31 July 2013

Data Glut -- Are we creating a headache for our descendants and future historians?

Creative Commons, Attribution-NoDerivs 2.0 Generic

As I have felt increasingly overwhelmed with all the information out there – more and more FB posts, tweets, blogs, Google+ discussions, LinkedIn dialogues, images, videos and much more – I sometimes think that we are not doing those in the future any favors.

Apparently, someone else feels the same way as discussed in the article An Open Letter to the Historians of the 22nd Century: Sorry for all the stuff.

As family historians, we crave anything written by our ancestors – no matter how minimalist.  As the author says “...In contrast, future historians of my era (for whom this post is written) will have information, both useful and useless, sprayed at them with a fire hose. It’s worth thinking about how you future historians can sift through the flood of primary-source material ...”

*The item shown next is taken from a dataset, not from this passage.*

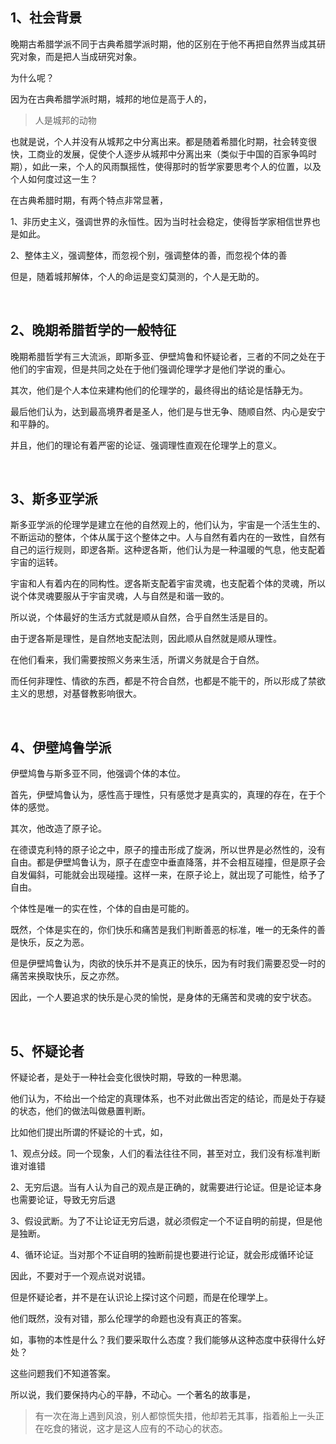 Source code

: <h2>1、社会背景</h2><p>晚期古希腊学派不同于古典希腊学派时期，他的区别在于他不再把自然界当成其研究对象，而是把人当成研究对象。</p><p>为什么呢？</p><p>因为在古典希腊学派时期，城邦的地位是高于人的，</p><blockquote>人是城邦的动物</blockquote><p>也就是说，个人并没有从城邦之中分离出来。都是随着希腊化时期，社会转变很快，工商业的发展，促使个人逐步从城邦中分离出来（类似于中国的百家争鸣时期），如此一来，个人的风雨飘摇性，使得那时的哲学家要思考个人的位置，以及个人如何度过这一生？</p><p>在古典希腊时期，有两个特点非常显著，</p><p>1、非历史主义，强调世界的永恒性。因为当时社会稳定，使得哲学家相信世界也是如此。</p><p>2、整体主义，强调整体，而忽视个别，强调整体的善，而忽视个体的善</p><p>但是，随着城邦解体，个人的命运是变幻莫测的，个人是无助的。</p><p><br></p><h2>2、晚期希腊哲学的一般特征</h2><p>晚期希腊哲学有三大流派，即斯多亚、伊壁鸠鲁和怀疑论者，三者的不同之处在于他们的宇宙观，但是共同之处在于他们强调伦理学才是他们学说的重心。</p><p>其次，他们是个人本位来建构他们的伦理学的，最终得出的结论是恬静无为。</p><p>最后他们认为，达到最高境界者是圣人，他们是与世无争、随顺自然、内心是安宁和平静的。</p><p>并且，他们的理论有着严密的论证、强调理性直观在伦理学上的意义。</p><p><br></p><h2>3、斯多亚学派</h2><p>斯多亚学派的伦理学是建立在他的自然观上的，他们认为，宇宙是一个活生生的、不断运动的整体，个体从属于这个整体之中。人与自然有着内在的一致性，自然有自己的运行规则，即逻各斯。这种逻各斯，他们认为是一种温暖的气息，他支配着宇宙的运转。</p><p>宇宙和人有着内在的同构性。逻各斯支配着宇宙灵魂，也支配着个体的灵魂，所以说个体灵魂要服从于宇宙灵魂，人与自然是和谐一致的。</p><p>所以说，个体最好的生活方式就是顺从自然，合乎自然生活是目的。</p><p>由于逻各斯是理性，是自然地支配法则，因此顺从自然就是顺从理性。</p><p>在他们看来，我们需要按照义务来生活，所谓义务就是合于自然。</p><p>而任何非理性、情欲的东西，都是不符合自然，也都是不能干的，所以形成了禁欲主义的思想，对基督教影响很大。</p><p><br></p><h2>4、伊壁鸠鲁学派</h2><p>伊壁鸠鲁与斯多亚不同，他强调个体的本位。</p><p>首先，伊壁鸠鲁认为，感性高于理性，只有感觉才是真实的，真理的存在，在于个体的感觉。</p><p>其次，他改造了原子论。</p><p>在德谟克利特的原子论之中，原子的撞击形成了旋涡，所以世界是必然性的，没有自由。都是伊壁鸠鲁认为，原子在虚空中垂直降落，并不会相互碰撞，但是原子会自发偏斜，可能就会出现碰撞。这样一来，在原子论上，就出现了可能性，给予了自由。</p><p>个体性是唯一的实在性，个体的自由是可能的。</p><p>既然，个体是实在的，你们快乐和痛苦是我们判断善恶的标准，唯一的无条件的善是快乐，反之为恶。</p><p>但是伊壁鸠鲁认为，肉欲的快乐并不是真正的快乐，因为有时我们需要忍受一时的痛苦来换取快乐，反之亦然。</p><p>因此，一个人要追求的快乐是心灵的愉悦，是身体的无痛苦和灵魂的安宁状态。</p><p><br></p><h2>5、怀疑论者</h2><p>怀疑论者，是处于一种社会变化很快时期，导致的一种思潮。</p><p>他们认为，不给出一个给定的真理体系，也不对此做出否定的结论，而是处于存疑的状态，他们的做法叫做悬置判断。</p><p>比如他们提出所谓的怀疑论的十式，如，</p><p>1、观点分歧。同一个现象，人们的看法往往不同，甚至对立，我们没有标准判断谁对谁错</p><p>2、无穷后退。当有人认为自己的观点是正确的，就需要进行论证。但是论证本身也需要论证，导致无穷后退</p><p>3、假设武断。为了不让论证无穷后退，就必须假定一个不证自明的前提，但是他是独断。</p><p>4、循环论证。当对那个不证自明的独断前提也要进行论证，就会形成循环论证</p><p>因此，不要对于一个观点说对说错。</p><p>但是怀疑论者，并不是在认识论上探讨这个问题，而是在伦理学上。</p><p>他们既然，没有对错，那么伦理学的命题也没有真正的答案。</p><p>如，事物的本性是什么？我们要采取什么态度？我们能够从这种态度中获得什么好处？</p><p>这些问题我们不知道答案。</p><p>所以说，我们要保持内心的平静，不动心。一个著名的故事是，</p><blockquote>有一次在海上遇到风浪，别人都惊慌失措，他却若无其事，指着船上一头正在吃食的猪说，这才是这人应有的不动心的状态。</blockquote>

And, though I am much better at organizing my images in folders labeled with dates and sometimes places, I do not re-label the individual image files and so I greatly identified with this statement, “Sorry about all of my files undescriptively labeled DSCimage987234534.jpg and GrantProposal2,docx. Sorry for the mess.”

With the plethora of “stuff” out there – what can we do to not overwhelm our descendants and future historians?

copyright © National Genealogical Society, 3108 Columbia Pike, Suite 300, Arlington, Virginia 22204-4370. http://www.ngsgenealogy.org.
Want to learn more about interacting with the blog, please read Hyperlinks, Subscribing and Comments -- How to Interact with Upfront with NGS Blog posts!
NGS does not imply endorsement of any outside advertiser or other vendors appearing in this blog.
Republication of UpFront articles is permitted and encouraged for non-commercial purposes without express permission from NGS. Please drop us a note telling us where and when you are using the article. Express written permission is required if you wish to republish UpFront articles for commercial purposes. You may send a request for express written permission to [email protected]. All republished articles may not be edited or reworded and must contain the copyright statement found at the bottom of each UpFront article.
Follow NGS via Facebook, YouTube, Google+, Twitter
Think your friends, colleagues, or fellow genealogy researchers would find this blog post interesting? If so, please let them know that anyone can read past UpFront with NGS posts or subscribe!

Suggestions for topics for future UpFront with NGS posts are always welcome. Please send any suggested topics to [email protected]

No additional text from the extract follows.